# Calculating Final Positions & Velocities for M1, M2 & Spring After DeltaT

• mikejm
In summary: That's a really good point - maybe I should try that.Numerical is totally fine and probably desirable!
mikejm
Let's say you have two masses on either side of a spring. Mass 1 is connected to the end of a spring. The spring itself has no mass. Mass 2 is free in space. So you have:

Code:
[M1]-[spring]           [M2]
So it's more descriptive, I'll name the variables like you might in programming. Let's define each element as follows.

Mass 1:
• m1Mass = mass of M1
• m1PosInit = initial position of M1
• m1PosFinal = final position of M1
• m1VelInit = initial velocity of M1
• m1VelFinal = final velocity of M1

Mass 2:
• m2Mass = mass of M2
• m2PosInit = initial position of M2
• m2PosFinal = final position of M2
• m2VelInit = initial velocity of M2
• m2VelFinal = final velocity of M2
Spring:
• springLengthAtRest = natural length of spring when not compressed at rest
• springLengthInit = initial length of spring
• springLengthFinal = final length of spring
• springCompressionInit = springLengthAtRest - springLengthInit
• springCompressionFinal = springLengthAtRest - springLengthFinal
• springForce = force of the nonlinear spring based on spring compression (eg. from a simple equation like F(x) = -k x^{c})

Time:
• deltaT = amount of time that passes from initial state to final state

At the initial state, mass 2 is already in contact with the end of the spring (or is just about to contact it) with a given momentum. Mass 1 is traveling with a given momentum as well. The spring has a given amount of initial compression (which could be zero or non-zero).
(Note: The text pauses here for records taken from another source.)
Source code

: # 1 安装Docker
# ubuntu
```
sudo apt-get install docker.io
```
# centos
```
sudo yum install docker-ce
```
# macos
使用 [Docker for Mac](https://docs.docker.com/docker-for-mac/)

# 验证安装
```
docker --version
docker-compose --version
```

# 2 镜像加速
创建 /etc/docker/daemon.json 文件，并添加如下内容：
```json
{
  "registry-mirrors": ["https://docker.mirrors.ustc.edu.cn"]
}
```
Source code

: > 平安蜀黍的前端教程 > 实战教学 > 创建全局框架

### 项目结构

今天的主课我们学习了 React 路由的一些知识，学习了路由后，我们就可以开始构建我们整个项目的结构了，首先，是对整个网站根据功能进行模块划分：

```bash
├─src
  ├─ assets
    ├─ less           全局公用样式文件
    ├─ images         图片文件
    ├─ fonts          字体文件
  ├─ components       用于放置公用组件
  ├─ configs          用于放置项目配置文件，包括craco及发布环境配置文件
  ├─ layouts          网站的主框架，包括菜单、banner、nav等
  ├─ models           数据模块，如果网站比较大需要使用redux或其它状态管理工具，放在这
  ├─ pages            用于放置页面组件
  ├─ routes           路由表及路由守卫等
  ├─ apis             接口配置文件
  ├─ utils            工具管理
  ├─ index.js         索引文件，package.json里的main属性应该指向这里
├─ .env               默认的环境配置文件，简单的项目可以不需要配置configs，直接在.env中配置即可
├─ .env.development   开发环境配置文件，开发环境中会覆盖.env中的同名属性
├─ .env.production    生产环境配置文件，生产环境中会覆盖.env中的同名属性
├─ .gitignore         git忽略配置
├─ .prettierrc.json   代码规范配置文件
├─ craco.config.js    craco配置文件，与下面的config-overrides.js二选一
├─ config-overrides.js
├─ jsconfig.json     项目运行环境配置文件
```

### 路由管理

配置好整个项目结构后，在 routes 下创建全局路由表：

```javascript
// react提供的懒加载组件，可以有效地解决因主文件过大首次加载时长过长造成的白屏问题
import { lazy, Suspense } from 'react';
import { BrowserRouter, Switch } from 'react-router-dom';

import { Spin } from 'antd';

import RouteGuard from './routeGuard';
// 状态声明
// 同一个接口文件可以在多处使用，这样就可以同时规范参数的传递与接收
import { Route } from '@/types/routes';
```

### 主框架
How do you calculate the final positions and velocities after a certain increment of time (deltaT) for all the elements?

I'm trying to simulate a collision in a program I'm writing just for fun but stuck on this. If it's easier to give the spring some mass that's fine too. Whatever works. Thanks a bunch.

Last edited:
The problem is appreciably harder if the spring has some mass - don’t do that if you can avoid it.

How much calculus do you know? The equations for the position and velocity of each mass are the solutions to differential equations.

Nugatory said:
The problem is appreciably harder if the spring has some mass - don’t do that if you can avoid it.

How much calculus do you know? The equations for the position and velocity of each mass are the solutions to differential equations.

Thanks. Yeah I was figuring giving the spring mass would make it much harder. We'll leave it with no mass then.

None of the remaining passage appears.